Мы видели, что, применяя свой художественный принцип, Чехов переворачивает наши обычные представления о страшном и нестрашном, о нормальном и ненормальном, о трагедии и идиллии и т. д. Точно так же и наши обычные представления о пессимизме и оптимизме Чехов меняет настолько, что эти понятия в их противопоставленности становятся неприложимы к его творчеству. В самом деле, чем более противоестественной и нереальной предстает перед нами жизнь в его изображении, тем явственнее начинает пробиваться сквозь ткань его рассказов "подводное течение"; чем мрачнее становится его взгляд на жизнь, тем ярче его оптимистические надежды и предчувствия. Поэтому, как будет показано дальше, в самых мрачных рассказах Чехова мы встречаем законченные формулы его оптимизма.

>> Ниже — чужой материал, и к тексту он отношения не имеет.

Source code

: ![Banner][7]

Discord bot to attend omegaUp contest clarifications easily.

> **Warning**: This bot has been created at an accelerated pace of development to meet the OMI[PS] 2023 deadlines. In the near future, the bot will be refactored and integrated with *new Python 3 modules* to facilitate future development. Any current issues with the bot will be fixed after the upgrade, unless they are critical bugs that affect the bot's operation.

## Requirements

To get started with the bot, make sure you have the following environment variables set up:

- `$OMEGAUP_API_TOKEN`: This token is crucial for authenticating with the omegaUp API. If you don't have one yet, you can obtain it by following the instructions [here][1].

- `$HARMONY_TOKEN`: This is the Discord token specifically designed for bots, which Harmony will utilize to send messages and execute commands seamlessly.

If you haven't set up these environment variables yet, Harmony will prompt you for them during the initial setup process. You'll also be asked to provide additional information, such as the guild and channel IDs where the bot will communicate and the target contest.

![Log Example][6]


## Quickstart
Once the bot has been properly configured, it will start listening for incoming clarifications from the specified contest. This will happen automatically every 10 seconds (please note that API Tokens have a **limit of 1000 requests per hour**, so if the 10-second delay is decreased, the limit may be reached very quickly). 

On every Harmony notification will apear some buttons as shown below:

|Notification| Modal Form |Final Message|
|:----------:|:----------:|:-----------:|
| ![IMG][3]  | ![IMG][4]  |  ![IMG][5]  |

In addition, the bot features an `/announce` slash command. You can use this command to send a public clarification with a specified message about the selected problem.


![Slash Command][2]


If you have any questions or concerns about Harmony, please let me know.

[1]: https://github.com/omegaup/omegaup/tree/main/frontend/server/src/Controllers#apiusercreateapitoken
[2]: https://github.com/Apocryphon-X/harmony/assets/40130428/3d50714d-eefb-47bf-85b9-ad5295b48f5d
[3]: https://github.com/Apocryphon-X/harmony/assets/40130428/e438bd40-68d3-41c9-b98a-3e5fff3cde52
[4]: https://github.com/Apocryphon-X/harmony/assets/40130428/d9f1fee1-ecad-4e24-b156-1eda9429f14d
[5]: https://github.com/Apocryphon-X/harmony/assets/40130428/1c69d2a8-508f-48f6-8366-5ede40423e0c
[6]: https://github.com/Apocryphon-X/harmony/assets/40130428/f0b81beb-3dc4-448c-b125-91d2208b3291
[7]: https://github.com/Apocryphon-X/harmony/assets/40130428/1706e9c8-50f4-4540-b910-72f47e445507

В статьях о Чехове М. Горький с большой полнотой и убедительностью определил, а чем заключалась новизна тех путей, которые проложил Чехов. "Никто не понимал так ясно и тонко, как Антон Чехов, трагизм мелочей жизни", - писал Горький. И в самом деле, в чеховском суде над жизнью анализ "мелочей", анализ "арифметический" имел решающее значение. Благодаря именно этому методу анализа Чехов мог преследовать социальное зло не только в резких его формах, но и в незаметных мельчайших проявлениях, в самых затаенных уголках. Благодаря этому методу каждый единичный будничный факт становился под его пером необходимым и достаточным материалом для суждения о мировом целом.

Горький не утверждает, что Чехов ввел этот принцип в литературу, он говорит лишь о том, что Чехов довел этот принцип до высшей ясности и тонкости. В самом деле, художественное умозаключение от простейшего к сложному - это метод всего реалистического искусства. На базе этого метода описание нескольких недель из жизни одного молодого человека на каникулах становится повествованием о поворотном моменте в политической жизни страны ("Отцы и дети" Тургенева). Тургенев берет в своем романе единичный факт из области общественно-идеологической жизни человека и возводит его к политической жизни целой страны. Чехов поступает подобным же образом, но только он усложняет и уточняет этот принцип: он берет мельчайший, микроскопический факт из сферы быта и возводит его ко всему строю человеческих отношений.

Точно так же не Чехов ввел в литературу и тему "трагизма мелочей". До него в России писали об этом Гоголь и Щедрин. Что касается Щедрина, то именно он одновременно с Чеховым и независимо от него сказал чеховские слова: "В основе современной жизни лежит исключительно мелочь". Но для Щедрина, в отличие от Чехова, "мелочь" - это будничное проявление социального зла именно в его вопиющих формах, это такая совокупность фактов и обстоятельств, при которых "испуг и недоумение нависают над всей Европой" и которые заставляют автора восклицать: "Почему допускается вопиющая несправедливость к выгоде сильному и в ущерб слабому?"

Для Гоголя "мелочь" - это "пошлость пошлого человека", это низкая сфера жизни, свойственная низкому, маленькому человеку; гоголевская "мелочь" - это окружение мелкого человека и его порождение. Не то у Чехова: чеховская "мелочь" - это нечто от человека не зависящее и для него принудительное; это не частная сфера, а всеобщая среда, в которую насильственно вдвинут человек и большой и маленький, и умный и глупый, и добрый и злой, человек вообще, каков бы он ни был по своему социальному положению, характеру, интеллектуальным достоинствам и моральным качествам. Чеховская "мелочь" - это всеобщая принудительная среда для всеобщего человека.

"Он не говорит нового, - писал о Чехове Горький, - но то, что он говорит, выходит у него потрясающе убедительно и просто, до ужаса просто и ясно, неопровержимо и верно". "Он не говорит нового" - это значит, по смыслу статьи Горького, что чеховские темы и сюжеты обыденны и просты, его общие заключения о жизни, в конце концов, те же, что и у других мастеров русского реализма, но только степень доказательности этих общих выводов иная, более высокая и неопровержимая ("до ужаса просто и ясно, неопровержимо и верно"). Он говорит то же самое, что его предшественники и современники (жизнь плохо устроена!), но он применяет другой метод художественной аргументации; как естествоиспытатель по одной кости восстанавливает целый скелет животного, так Чехов по каждой мельчайшей шероховатости быта может сделать заключение о целом строе социальных отношений, может нарисовать картину "наполовину испорченной" жизни.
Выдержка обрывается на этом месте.